一生懸命自分の手を引っ張り、藤太が抄子を連れてきたのは、恋雪に離乳食を与えている絢音の前。

「なに?代われってこと?ママにご本読んで欲しいの?」

「ん!ん!」

頷く藤太に、抄子は眉を下げる。

「そーしてあげたいんだけどさぁ〜。恋雪ちゃん人見知り凄いから食べてくれないんだよ。ねぇ、オバチャンと、桃太郎読もう?それとも、積み木で遊ぶ?」

「ママ…ママ…」

読み倒してボロボロになった桃太郎の絵本を抱えて、みるみる涙目になっていく藤太に、絢音は優しく笑いかける。
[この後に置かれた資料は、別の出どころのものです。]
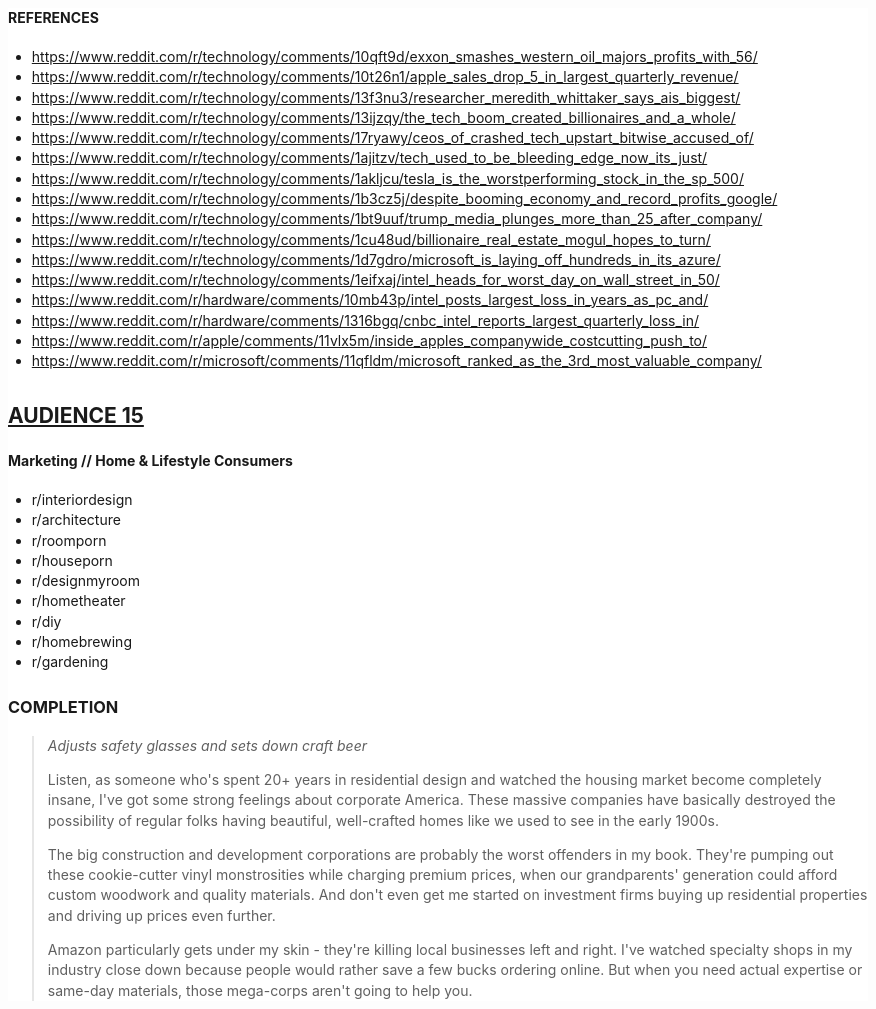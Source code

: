 #### REFERENCES
- https://www.reddit.com/r/technology/comments/10qft9d/exxon_smashes_western_oil_majors_profits_with_56/
- https://www.reddit.com/r/technology/comments/10t26n1/apple_sales_drop_5_in_largest_quarterly_revenue/
- https://www.reddit.com/r/technology/comments/13f3nu3/researcher_meredith_whittaker_says_ais_biggest/
- https://www.reddit.com/r/technology/comments/13ijzqy/the_tech_boom_created_billionaires_and_a_whole/
- https://www.reddit.com/r/technology/comments/17ryawy/ceos_of_crashed_tech_upstart_bitwise_accused_of/
- https://www.reddit.com/r/technology/comments/1ajitzv/tech_used_to_be_bleeding_edge_now_its_just/
- https://www.reddit.com/r/technology/comments/1akljcu/tesla_is_the_worstperforming_stock_in_the_sp_500/
- https://www.reddit.com/r/technology/comments/1b3cz5j/despite_booming_economy_and_record_profits_google/
- https://www.reddit.com/r/technology/comments/1bt9uuf/trump_media_plunges_more_than_25_after_company/
- https://www.reddit.com/r/technology/comments/1cu48ud/billionaire_real_estate_mogul_hopes_to_turn/
- https://www.reddit.com/r/technology/comments/1d7gdro/microsoft_is_laying_off_hundreds_in_its_azure/
- https://www.reddit.com/r/technology/comments/1eifxaj/intel_heads_for_worst_day_on_wall_street_in_50/
- https://www.reddit.com/r/hardware/comments/10mb43p/intel_posts_largest_loss_in_years_as_pc_and/
- https://www.reddit.com/r/hardware/comments/1316bgq/cnbc_intel_reports_largest_quarterly_loss_in/
- https://www.reddit.com/r/apple/comments/11vlx5m/inside_apples_companywide_costcutting_push_to/
- https://www.reddit.com/r/microsoft/comments/11qfldm/microsoft_ranked_as_the_3rd_most_valuable_company/

## [AUDIENCE 15](#audience-15)
#### Marketing // Home & Lifestyle Consumers
- r/interiordesign
- r/architecture
- r/roomporn
- r/houseporn
- r/designmyroom
- r/hometheater
- r/diy
- r/homebrewing
- r/gardening

### COMPLETION
> *Adjusts safety glasses and sets down craft beer*
> 
> Listen, as someone who's spent 20+ years in residential design and watched the
> housing market become completely insane, I've got some strong feelings about
> corporate America. These massive companies have basically destroyed the
> possibility of regular folks having beautiful, well-crafted homes like we used
> to see in the early 1900s.
> 
> The big construction and development corporations are probably the worst
> offenders in my book. They're pumping out these cookie-cutter vinyl
> monstrosities while charging premium prices, when our grandparents' generation
> could afford custom woodwork and quality materials. And don't even get me
> started on investment firms buying up residential properties and driving up
> prices even further.
> 
> Amazon particularly gets under my skin - they're killing local businesses left
> and right. I've watched specialty shops in my industry close down because
> people would rather save a few bucks ordering online. But when you need actual
> expertise or same-day materials, those mega-corps aren't going to help you.
>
「じゃあ約束しましょう?恋雪が夜寝たら、ママ藤太が寝る前に桃太郎のお話してあげるから。ね?だから、抄子お姉さんと、遊びましょ?お願い。」

「いや…ママ…ママ…」

すりすりと、絢音の腕に縋る藤太に、抄子はため息をつく。

「こりゃイヤイヤ期って言うより赤ちゃん返りだね。まあ、ボクちゃんまだ2歳だもんね。ママに甘えたいか。」

「ママ…ボク、キライ?」

「嫌いじゃないよ。ただね、恋雪ちゃん…ボクちゃんの妹にご飯あげなきゃいけないの。ちょっとの辛抱だから、おばちゃんと遊ぼ?ね?」

「……ママ…ボク、スキ?」

そうしてジイっと自分を見つめてくるので、絢音は優しく微笑み、藤太の頭を撫でる。

「うん。大好きよ。藤太は、ママの宝物。約束、ちゃんと守るから、良い子にできる?」

「………うん。」

「ヨシヨシ、良い子だねボクちゃん。じゃあ、おばちゃんと遊ぼっか。何する?」

「つみき…」

「よっしゃ!じゃあ、あっち行こ?大きなお城、作っちゃうぞー?」

そう言って、名残惜しそうに絢音を見つめる藤太の手を取り、抄子はリビングの…絢音達が食事をしているちゃぶ台から少し離れた広い場所へ行き、おもちゃ箱を広げて、藤太と遊び始めたので、絢音は恋雪に離乳食を与える作業を再開する。

「…で。藤次君とはどうなのよ。その後順調?」

「えっ?!…えぇ、まあ、一応…順調…なの、かな?」

「なに、その浮かない返事。ご無沙汰になっちゃったの?夫婦生活。藤次君なら、もう1人くらい欲しがりそうな気がするけど。」

「まあ、なんというかその…いつか抄子さん言ってたじゃない?やっぱり男の人は若い女が良いって。…藤次さんも、そうだったみたいで…」

「えっ!?なにマジ浮気?!あんなに絢音ちゃんにゾッコンな藤次君が?!」

瞬く抄子に、絢音はだらりと冷や汗を流す。